Although the country has made great progress in prosecuting the abuses of the Pinochet dictatorship, the same repressive defamation laws that the military regime regularly employed against its critics are still in use.  

Chile is unique among Latin American democracies in considering "contempt of authority" to be a crime against state security, meriting up to five years' imprisonment. Last month, Gen. Hernán Gabrielli Rojas, the acting chief of the air force, initiated a prosecution under the notorious State Security Law, against three former political prisoners who alleged that Gabrielli participated in their torture just after the September 1973 military coup.  

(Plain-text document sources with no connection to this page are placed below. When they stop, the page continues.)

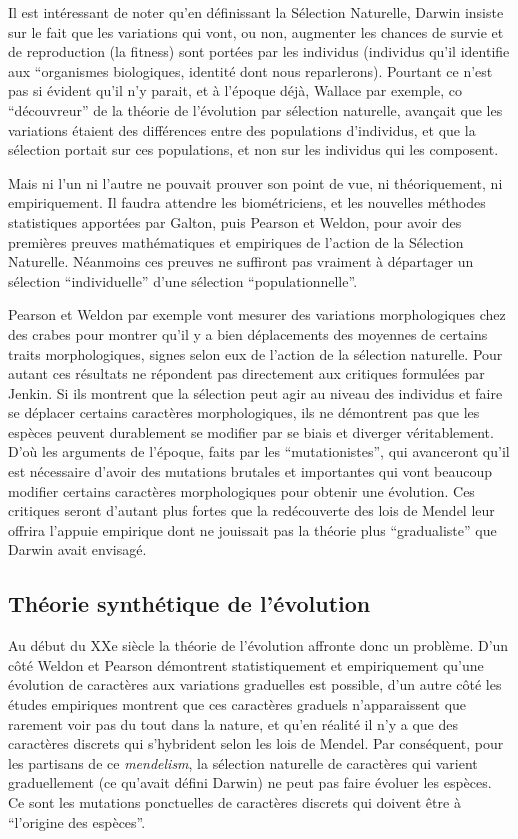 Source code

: \documentclass[a4paper,10pt]{article}
\begin{document}
Il est intéressant de noter qu'en définissant la Sélection Naturelle, Darwin insiste sur le fait que les variations qui vont, ou non, augmenter les chances de survie et de reproduction (la fitness) sont portées par les individus (individus qu'il identifie aux ``organismes biologiques, identité dont nous reparlerons). Pourtant ce n'est pas si évident qu'il n'y parait, et à l'époque déjà, Wallace par exemple, co ``découvreur'' de la théorie de l'évolution par sélection naturelle, avançait que les variations étaient des différences entre des populations d'individus, et que la sélection portait sur ces populations, et non sur les individus qui les composent. 

Mais ni l'un ni l'autre ne pouvait prouver son point de vue, ni théoriquement, ni empiriquement. Il faudra attendre les biométriciens, et les nouvelles méthodes statistiques apportées par Galton, puis Pearson et Weldon, pour avoir des premières preuves mathématiques et empiriques de l'action de la Sélection Naturelle. Néanmoins ces preuves ne suffiront pas vraiment à départager un sélection ``individuelle'' d'une sélection ``populationnelle''.

Pearson et Weldon par exemple vont mesurer des variations morphologiques chez des crabes pour montrer qu'il y a bien déplacements des moyennes de certains traits morphologiques, signes selon eux de l'action de la sélection naturelle. Pour autant ces résultats ne répondent pas directement aux critiques formulées par Jenkin. Si ils montrent que la sélection peut agir au niveau des individus et faire se déplacer certains caractères morphologiques, ils ne démontrent pas que les espèces peuvent durablement se modifier par se biais et diverger véritablement. D'où les arguments de l'époque, faits par les ``mutationistes'', qui avanceront qu'il est nécessaire d'avoir des mutations brutales et importantes qui vont beaucoup modifier certains caractères morphologiques pour obtenir une évolution. Ces critiques seront d'autant plus fortes que la redécouverte des lois de Mendel leur offrira l'appuie empirique dont ne jouissait pas la théorie plus ``gradualiste'' que Darwin avait envisagé.

\subsection{Théorie synthétique de l'évolution}\label{sec:SM}
Au début du XXe siècle la théorie de l'évolution affronte donc un problème. D'un côté Weldon et Pearson démontrent statistiquement et empiriquement qu'une évolution de caractères aux variations graduelles est possible, d'un autre côté les études empiriques montrent que ces caractères graduels n'apparaissent que rarement voir pas du tout dans la nature, et qu'en réalité il n'y a que des caractères discrets qui s'hybrident selon les lois de Mendel. Par conséquent, pour les partisans de ce \emph{mendelism}, la sélection naturelle de caractères qui varient graduellement (ce qu'avait défini Darwin) ne peut pas faire évoluer les espèces. Ce sont les mutations ponctuelles de caractères discrets qui doivent être à ``l'origine des espèces''. 
\end{document}
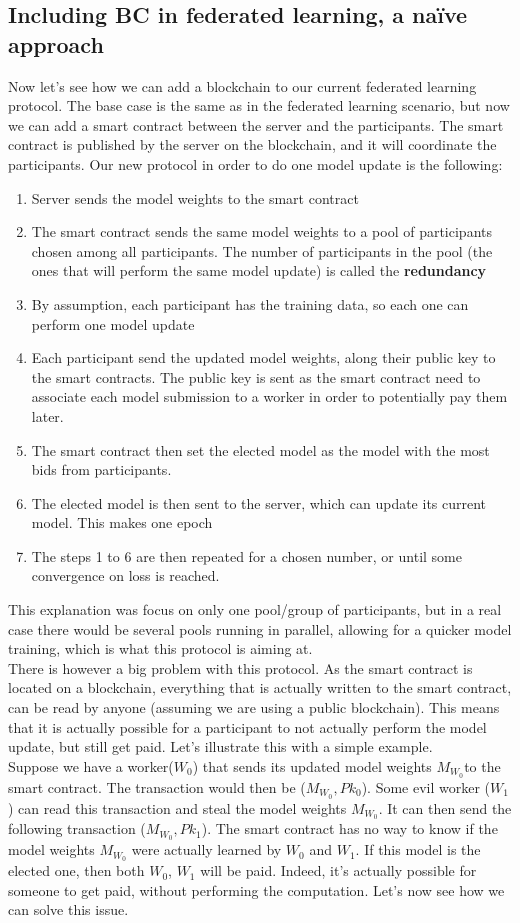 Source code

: \documentclass{article}
\begin{document}
\subsection{Including BC in federated learning, a naïve approach}
Now let's see how we can add a blockchain to our current federated learning protocol. The base case is the same as in
the federated learning scenario, but now we can add a smart contract between the server and the participants. The smart
contract is published by the server on the blockchain, and it will coordinate the participants. Our new protocol in
order to do one model update is the following:
\begin{enumerate}
    \item Server sends the model weights to the smart contract
    \item The smart contract sends the same model weights to a pool of participants chosen among all participants. The
number of participants in the pool (the ones that will perform the same model update) is called the \textbf{redundancy}
    \item By assumption, each participant has the training data, so each one can perform one model update
    \item Each participant send the updated model weights, along their public key to the smart contracts. The public key
is sent as the smart contract need to associate each model submission to a worker in order to potentially pay them later.
    \item The smart contract then set the elected model as the model with the most bids from participants.
    \item The elected model is then sent to the server, which can update its current model. This makes one epoch
    \item The steps 1 to 6 are then repeated for a chosen number, or until some convergence on loss is reached.
\end{enumerate}
This explanation was focus on only one pool/group of participants, but in a real case there would be several pools
running in parallel, allowing for a quicker model training, which is what this protocol is aiming at.\\
There is however a big problem with this protocol. As the smart contract is located on a blockchain, everything that is
actually written to the smart contract, can be read by anyone (assuming we are using a public blockchain). This means
that it is actually possible for a participant to not actually perform the model update, but still get paid. Let's
illustrate this with a simple example.\\
Suppose we have a worker($W_0$) that sends its updated model weights $M_{W_0}$to the smart contract. The transaction would then
be ($M_{W_0},Pk_0$). Some evil worker ($W_1$) can read this transaction and steal the model weights $M_{W_0}$. It can then send
the following transaction ($M_{W_0}, Pk_1$). The smart contract has no way to know if the model weights $M_{W_0}$ were actually
learned by $W_0$ and $W_1$. If this model is the elected one, then both $W_0$, $W_1$ will be paid. Indeed, it's actually
possible for someone to get paid, without performing the computation. Let's now see how we can solve this issue.
\end{document}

"Chile trails the continent on freedom of expression," said José Miguel Vivanco, executive director of Human Rights Watch's Americas division. "At this pivotal moment in Chile's history, when the truth about past atrocities is coming fully to light, it is unthinkable that these laws continue to constrain the public debate."  
 
The 45-page Human Rights Watch report, Progress Stalled: Setbacks in Freedom of Expression Reform in Chile, calls on the Chilean legislature to repeal provisions of the State Security Law that criminalize speech, as well as to pass other much-needed free expression reforms. Although it has been over a decade since the end of military rule in Chile, reform legislation still languishes in Congress.  
 
The criminal codes of eighteen Latin American countries have similar provisions criminalizing "contempt of authority" (known in Spanish as "desacato"). Yet Chile's laws are more repressive in nature and scope, and are used more frequently, whereas in other countries the laws are rarely if ever applied.  
 
Besides the prosecutions initiated by Gabrielli, Human Rights Watch knows of three other prosecutions for contempt of authority initiated so far this year. In 2000, journalist José Ale received a 541-day suspended sentence for an article summarizing criticisms of the career of former Supreme Court chief justice Servando Jordán. Although the Supreme Court upheld the sentence, President Ricardo Lagos pardoned Ale in July.  
 
Justice Jordán is also behind the prosecution in April 1999 of journalist Alejandra Matus's damning expose of corruption in the Chilean judiciary, The Black Book of Chilean Justice. Invoking the State Security Law, Jordán had the book banned in Chile. Matus herself had to leave the country to avoid detention and, in a striking commentary on Chile's archaic speech restrictions, was granted political asylum in the United States.  
 
The scandal caused in Chile by the Matus case led the government to support proposals in Congress to repeal provisions of the State Security Law that restrict freedom of expression. These amendments are part of a comprehensive press bill, which has been held up in the legislature for eight years. The bill includes other long overdue freedom of expression reforms, such as an end to judicial bans on press coverage of criminal investigations, an end to the jurisdiction of military courts over speech crimes such as "sedition," and the protection of journalists' sources.  
 
Even though the State Security Law purports to cover crimes against national security, those in office may rely on it even to silence opponents in private legal quarrels. Human Rights Watch's report describes five state security prosecutions opened by the wealthy senator and former presidential candidate Francisco Javier Errázuriz, three of them filed in February 2001. In one case, Marcos Jaramillo, a landowner with whom Errázuriz is in a dispute over the boundaries of their respective estates, spent twelve days behind bars for "insulting" the senator.  
 
Prior censorship is another problem for which Chile stands out in Latin America. Chile still has a board of film censors that includes officers of the armed forces and the police. Human Rights Watch has found, however, that most recent instances of prior censorship are the result of court decisions, not acts of the film censorship board.  
 
A case in point is the banning in 1997 of Martin Scorsese's film The Last Temptation of Christ, which Chilean judges found to have damaged Christ's honor and reputation, as well as that of his followers. In February 2001, the Inter-American Court of Human Rights ruled unanimously that Chile's prohibition on the film violated the American Convention on Human Rights. The decision was expected to give extra impetus to a bill bogged down in Congress since 1997 to eliminate film censorship, which is presently mandated in Chile's constitution.  
 
Vivanco urged the Chilean legislature, as it reconvenes for the 2001 session, to give first priority to passing a reform package.